## What you have to do
Find the word "therefore" in the listing below. Copy every line that has it.

▬▬▬▬▬▬▬▬▬▬

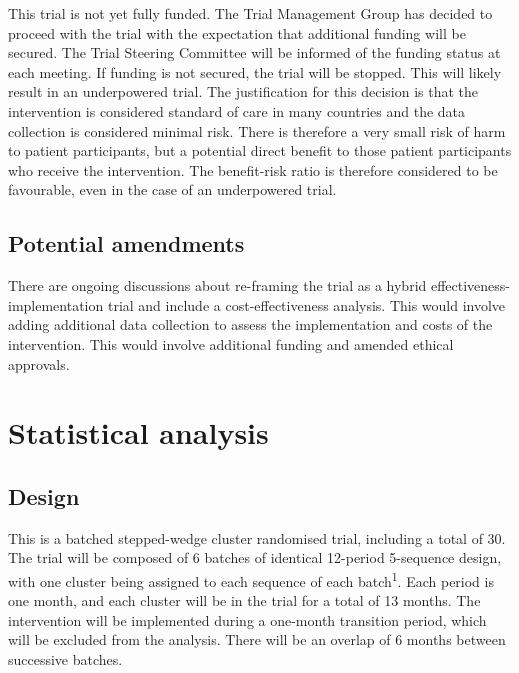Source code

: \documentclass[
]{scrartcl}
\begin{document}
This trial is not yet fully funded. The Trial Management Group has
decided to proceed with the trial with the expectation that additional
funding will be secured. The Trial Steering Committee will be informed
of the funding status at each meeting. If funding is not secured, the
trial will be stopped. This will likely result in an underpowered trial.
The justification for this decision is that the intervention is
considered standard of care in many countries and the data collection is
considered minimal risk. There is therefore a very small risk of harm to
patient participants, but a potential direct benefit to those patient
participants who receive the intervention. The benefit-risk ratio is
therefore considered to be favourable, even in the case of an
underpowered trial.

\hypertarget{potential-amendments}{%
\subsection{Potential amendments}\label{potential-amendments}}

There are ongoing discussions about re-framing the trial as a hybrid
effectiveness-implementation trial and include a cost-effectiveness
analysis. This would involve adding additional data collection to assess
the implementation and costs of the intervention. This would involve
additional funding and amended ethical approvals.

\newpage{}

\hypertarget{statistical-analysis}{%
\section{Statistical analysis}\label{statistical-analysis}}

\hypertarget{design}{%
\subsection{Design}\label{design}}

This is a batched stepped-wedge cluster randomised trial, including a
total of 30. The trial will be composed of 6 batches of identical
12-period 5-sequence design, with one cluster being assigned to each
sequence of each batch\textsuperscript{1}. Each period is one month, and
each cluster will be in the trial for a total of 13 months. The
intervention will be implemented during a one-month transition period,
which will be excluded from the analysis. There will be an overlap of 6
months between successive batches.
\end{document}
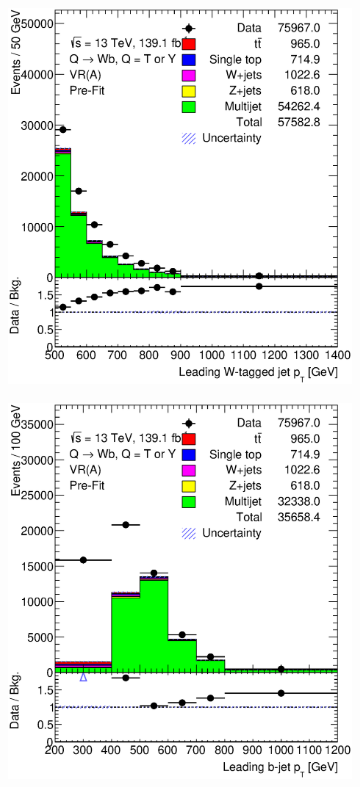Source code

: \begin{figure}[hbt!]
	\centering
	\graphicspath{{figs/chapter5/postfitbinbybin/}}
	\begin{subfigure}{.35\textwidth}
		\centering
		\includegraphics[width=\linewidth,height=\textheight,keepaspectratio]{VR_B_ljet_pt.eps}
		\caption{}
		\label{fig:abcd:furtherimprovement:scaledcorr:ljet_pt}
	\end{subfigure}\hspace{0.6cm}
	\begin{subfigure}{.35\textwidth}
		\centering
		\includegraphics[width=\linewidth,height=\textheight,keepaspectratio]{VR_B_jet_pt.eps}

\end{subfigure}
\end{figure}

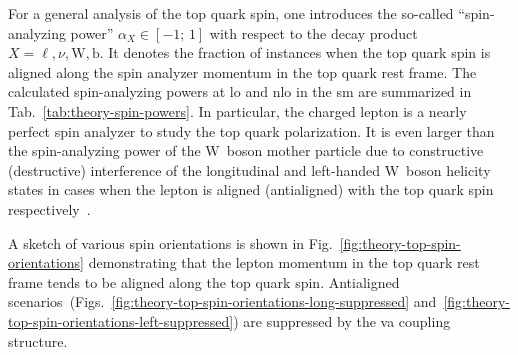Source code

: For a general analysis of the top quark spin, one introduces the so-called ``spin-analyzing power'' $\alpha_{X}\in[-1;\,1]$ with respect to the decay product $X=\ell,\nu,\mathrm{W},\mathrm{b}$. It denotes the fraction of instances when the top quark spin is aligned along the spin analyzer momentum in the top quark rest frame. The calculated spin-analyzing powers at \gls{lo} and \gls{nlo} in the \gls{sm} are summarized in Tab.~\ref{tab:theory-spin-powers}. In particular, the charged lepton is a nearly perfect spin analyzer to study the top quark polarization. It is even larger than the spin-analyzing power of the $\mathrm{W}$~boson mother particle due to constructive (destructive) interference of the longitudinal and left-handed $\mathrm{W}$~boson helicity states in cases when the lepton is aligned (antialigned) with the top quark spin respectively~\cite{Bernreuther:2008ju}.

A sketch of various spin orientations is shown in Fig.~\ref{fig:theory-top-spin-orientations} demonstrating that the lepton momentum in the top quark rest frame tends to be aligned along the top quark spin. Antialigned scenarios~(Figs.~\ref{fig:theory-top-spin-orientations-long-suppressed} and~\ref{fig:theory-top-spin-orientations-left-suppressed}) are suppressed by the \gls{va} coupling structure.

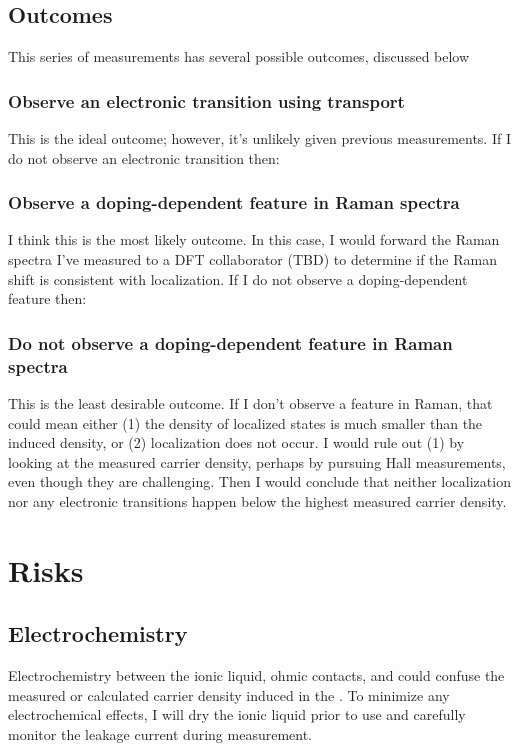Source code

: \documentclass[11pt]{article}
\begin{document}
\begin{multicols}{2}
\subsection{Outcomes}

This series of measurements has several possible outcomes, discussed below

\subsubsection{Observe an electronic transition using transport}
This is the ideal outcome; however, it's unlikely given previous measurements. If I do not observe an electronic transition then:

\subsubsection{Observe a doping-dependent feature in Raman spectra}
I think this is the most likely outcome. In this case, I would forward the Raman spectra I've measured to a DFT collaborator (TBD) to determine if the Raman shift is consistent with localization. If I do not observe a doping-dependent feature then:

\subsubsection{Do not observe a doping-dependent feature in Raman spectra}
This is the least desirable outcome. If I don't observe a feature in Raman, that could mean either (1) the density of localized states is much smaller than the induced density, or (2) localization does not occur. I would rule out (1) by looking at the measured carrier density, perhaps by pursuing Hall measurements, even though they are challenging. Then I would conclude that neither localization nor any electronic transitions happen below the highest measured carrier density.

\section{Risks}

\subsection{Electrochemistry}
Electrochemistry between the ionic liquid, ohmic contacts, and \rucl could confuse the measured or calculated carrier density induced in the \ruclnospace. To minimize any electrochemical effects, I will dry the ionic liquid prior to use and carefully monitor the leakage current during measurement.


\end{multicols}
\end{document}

▬▬▬▬▬▬▬▬▬▬

## Answer to the problem
considered minimal risk. There is therefore a very small risk of harm to
therefore considered to be favourable, even in the case of an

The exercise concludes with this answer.